TASK
For each line of the data that includes the word "longtable", copy the line.

MATERIAL FOR THIS TASK
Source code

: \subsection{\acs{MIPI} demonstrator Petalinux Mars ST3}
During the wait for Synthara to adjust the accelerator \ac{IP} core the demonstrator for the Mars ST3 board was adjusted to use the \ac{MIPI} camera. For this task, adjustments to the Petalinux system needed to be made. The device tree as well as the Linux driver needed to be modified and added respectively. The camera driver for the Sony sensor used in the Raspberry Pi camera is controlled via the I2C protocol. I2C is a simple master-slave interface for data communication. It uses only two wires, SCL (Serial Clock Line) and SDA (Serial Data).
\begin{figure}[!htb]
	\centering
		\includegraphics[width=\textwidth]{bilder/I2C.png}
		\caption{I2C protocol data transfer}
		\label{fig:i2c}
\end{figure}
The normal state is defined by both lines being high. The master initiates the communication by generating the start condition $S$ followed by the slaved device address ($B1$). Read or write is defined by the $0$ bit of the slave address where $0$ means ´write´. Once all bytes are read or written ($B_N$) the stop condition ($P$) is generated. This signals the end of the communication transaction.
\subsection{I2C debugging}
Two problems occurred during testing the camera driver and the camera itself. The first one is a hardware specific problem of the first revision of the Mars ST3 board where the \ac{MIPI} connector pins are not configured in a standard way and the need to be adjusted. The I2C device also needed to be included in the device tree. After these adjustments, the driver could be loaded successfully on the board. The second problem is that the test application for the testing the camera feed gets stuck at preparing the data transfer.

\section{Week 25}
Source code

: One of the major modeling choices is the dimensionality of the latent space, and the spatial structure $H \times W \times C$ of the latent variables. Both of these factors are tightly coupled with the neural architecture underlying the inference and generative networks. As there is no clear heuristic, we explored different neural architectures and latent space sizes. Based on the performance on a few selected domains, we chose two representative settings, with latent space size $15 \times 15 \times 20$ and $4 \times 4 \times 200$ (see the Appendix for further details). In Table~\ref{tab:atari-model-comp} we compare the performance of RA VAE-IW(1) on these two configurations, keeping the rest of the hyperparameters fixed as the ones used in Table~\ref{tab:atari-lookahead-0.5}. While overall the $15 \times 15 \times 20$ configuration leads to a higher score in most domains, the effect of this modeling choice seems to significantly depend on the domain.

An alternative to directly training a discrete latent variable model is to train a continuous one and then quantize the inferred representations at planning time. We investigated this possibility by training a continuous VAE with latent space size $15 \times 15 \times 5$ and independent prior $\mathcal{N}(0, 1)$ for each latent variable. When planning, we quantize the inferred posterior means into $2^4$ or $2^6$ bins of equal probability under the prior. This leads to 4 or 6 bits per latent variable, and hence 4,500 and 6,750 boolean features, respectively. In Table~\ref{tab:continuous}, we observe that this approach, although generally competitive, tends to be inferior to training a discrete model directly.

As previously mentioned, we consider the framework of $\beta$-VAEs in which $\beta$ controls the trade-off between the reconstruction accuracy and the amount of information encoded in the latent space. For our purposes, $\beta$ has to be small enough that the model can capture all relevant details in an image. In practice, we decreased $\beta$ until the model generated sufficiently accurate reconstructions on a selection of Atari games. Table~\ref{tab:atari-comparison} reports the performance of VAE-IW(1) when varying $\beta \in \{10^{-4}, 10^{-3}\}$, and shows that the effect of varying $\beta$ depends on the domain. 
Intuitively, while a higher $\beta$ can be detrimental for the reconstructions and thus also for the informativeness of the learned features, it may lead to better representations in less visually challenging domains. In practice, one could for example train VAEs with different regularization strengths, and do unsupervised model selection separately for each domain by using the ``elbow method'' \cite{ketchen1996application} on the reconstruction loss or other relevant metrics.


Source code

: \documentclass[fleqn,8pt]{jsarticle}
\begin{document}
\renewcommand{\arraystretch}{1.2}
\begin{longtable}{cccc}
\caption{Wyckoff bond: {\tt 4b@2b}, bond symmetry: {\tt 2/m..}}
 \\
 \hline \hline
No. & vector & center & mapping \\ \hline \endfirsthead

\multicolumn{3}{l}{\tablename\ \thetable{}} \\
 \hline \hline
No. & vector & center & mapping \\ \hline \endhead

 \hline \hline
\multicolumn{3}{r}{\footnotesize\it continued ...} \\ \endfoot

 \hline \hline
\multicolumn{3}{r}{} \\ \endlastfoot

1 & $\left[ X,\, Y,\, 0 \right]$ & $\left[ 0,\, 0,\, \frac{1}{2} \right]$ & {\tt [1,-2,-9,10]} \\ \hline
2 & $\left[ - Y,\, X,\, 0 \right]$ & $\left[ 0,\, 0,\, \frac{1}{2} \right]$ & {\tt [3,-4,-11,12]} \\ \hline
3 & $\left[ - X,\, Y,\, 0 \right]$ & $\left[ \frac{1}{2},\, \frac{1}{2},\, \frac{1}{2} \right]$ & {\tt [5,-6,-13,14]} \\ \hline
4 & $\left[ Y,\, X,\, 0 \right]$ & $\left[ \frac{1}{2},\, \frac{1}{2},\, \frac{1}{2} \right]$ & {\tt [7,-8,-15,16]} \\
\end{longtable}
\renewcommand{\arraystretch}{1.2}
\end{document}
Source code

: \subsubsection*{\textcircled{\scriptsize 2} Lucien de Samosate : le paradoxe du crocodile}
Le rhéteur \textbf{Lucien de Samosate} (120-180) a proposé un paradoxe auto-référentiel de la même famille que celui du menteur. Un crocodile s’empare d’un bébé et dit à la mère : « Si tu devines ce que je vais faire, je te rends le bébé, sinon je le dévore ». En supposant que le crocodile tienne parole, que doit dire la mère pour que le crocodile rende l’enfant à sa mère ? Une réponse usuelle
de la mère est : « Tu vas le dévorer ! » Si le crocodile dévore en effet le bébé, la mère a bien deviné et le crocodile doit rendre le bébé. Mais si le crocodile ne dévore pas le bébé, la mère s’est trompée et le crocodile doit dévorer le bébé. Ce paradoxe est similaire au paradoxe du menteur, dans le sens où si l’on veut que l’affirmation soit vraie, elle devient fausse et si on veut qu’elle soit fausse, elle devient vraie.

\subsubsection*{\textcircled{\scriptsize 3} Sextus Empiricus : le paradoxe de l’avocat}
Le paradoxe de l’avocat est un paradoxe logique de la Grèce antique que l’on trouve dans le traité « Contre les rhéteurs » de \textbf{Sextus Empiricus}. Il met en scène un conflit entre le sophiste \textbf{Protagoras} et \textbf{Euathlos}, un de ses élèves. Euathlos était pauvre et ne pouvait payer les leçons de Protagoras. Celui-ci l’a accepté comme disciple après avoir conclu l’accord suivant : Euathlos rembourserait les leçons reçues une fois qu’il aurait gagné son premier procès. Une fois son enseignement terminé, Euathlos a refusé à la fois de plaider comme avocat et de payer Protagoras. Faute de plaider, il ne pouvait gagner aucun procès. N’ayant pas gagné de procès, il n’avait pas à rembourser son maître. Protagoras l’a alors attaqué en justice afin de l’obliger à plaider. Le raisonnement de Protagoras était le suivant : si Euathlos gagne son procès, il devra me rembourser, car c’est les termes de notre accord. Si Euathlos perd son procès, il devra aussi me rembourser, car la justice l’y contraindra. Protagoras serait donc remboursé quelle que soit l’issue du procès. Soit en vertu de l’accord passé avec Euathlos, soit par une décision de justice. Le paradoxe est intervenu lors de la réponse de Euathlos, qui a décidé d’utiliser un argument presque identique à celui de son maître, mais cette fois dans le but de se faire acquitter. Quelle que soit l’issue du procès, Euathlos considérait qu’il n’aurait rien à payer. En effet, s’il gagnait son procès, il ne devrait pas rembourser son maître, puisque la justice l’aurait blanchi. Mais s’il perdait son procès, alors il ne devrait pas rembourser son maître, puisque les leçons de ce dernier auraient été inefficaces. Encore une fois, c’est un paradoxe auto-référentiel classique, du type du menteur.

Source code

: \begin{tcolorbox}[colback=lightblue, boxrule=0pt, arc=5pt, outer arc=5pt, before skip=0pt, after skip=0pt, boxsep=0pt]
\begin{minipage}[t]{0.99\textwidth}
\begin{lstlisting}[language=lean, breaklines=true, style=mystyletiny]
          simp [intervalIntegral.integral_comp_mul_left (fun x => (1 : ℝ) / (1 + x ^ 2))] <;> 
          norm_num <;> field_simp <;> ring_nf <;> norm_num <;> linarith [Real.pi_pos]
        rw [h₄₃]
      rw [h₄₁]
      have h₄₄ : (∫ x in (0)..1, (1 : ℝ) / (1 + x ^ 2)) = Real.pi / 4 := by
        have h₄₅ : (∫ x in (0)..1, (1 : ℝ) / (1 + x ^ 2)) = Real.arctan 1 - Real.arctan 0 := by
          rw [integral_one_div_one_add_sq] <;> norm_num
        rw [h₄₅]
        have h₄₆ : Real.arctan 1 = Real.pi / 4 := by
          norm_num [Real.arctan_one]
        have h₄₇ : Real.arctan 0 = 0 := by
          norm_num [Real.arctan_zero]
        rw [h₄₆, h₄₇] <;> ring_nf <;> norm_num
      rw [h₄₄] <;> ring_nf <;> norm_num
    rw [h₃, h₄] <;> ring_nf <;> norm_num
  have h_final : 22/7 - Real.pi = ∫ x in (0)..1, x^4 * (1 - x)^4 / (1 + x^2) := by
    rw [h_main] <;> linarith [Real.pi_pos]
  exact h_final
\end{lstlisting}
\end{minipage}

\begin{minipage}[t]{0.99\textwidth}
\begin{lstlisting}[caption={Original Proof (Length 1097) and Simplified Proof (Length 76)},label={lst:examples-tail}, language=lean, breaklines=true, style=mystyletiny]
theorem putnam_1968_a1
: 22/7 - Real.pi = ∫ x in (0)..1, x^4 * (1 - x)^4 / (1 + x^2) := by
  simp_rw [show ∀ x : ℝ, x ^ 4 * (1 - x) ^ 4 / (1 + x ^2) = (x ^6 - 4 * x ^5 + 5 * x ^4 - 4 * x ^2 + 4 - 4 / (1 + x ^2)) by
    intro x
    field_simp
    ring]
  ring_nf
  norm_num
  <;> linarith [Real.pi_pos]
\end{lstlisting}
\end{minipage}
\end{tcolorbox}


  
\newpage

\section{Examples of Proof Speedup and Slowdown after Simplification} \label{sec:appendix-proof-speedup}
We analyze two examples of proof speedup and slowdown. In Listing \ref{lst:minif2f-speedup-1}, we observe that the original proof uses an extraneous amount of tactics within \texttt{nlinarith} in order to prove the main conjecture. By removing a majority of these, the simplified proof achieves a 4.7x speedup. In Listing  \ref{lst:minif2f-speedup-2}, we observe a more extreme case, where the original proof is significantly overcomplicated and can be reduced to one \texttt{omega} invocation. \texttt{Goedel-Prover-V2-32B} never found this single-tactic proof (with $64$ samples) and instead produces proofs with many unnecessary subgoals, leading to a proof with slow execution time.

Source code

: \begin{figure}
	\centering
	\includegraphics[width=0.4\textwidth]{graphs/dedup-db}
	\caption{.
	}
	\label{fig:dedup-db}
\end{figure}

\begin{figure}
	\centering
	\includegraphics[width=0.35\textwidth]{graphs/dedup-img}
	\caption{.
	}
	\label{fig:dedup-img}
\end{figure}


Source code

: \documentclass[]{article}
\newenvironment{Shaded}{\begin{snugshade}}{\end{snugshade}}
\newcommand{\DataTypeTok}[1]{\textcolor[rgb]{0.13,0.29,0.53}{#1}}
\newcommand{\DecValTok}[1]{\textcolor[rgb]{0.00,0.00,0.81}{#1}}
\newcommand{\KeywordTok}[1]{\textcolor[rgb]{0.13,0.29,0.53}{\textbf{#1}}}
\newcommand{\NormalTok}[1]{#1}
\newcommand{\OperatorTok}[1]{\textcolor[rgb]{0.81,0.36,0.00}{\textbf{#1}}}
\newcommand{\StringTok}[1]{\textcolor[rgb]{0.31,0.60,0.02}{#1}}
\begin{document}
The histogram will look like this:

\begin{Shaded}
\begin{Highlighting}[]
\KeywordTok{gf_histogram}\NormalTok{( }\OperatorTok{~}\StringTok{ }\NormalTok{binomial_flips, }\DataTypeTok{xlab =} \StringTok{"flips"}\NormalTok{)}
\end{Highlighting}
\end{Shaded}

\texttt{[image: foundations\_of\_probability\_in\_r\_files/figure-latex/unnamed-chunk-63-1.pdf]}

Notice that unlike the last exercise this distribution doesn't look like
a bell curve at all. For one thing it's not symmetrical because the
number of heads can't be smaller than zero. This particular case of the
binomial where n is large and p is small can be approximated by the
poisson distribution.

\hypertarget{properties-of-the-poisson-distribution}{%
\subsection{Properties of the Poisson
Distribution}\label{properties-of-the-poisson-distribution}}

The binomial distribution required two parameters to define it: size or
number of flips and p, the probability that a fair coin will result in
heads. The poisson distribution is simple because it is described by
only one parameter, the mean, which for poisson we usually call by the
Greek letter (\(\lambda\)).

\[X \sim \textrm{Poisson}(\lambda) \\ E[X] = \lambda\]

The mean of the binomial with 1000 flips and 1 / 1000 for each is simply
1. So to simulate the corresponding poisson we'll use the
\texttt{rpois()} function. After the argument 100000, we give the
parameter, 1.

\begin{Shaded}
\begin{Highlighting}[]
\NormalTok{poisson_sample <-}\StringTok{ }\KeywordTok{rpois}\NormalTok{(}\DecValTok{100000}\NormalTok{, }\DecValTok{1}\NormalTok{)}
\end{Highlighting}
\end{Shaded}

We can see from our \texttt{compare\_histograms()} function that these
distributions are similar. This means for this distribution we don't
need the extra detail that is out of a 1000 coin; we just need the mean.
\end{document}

WRITTEN ANSWER
\begin{longtable}{cccc}
\end{longtable}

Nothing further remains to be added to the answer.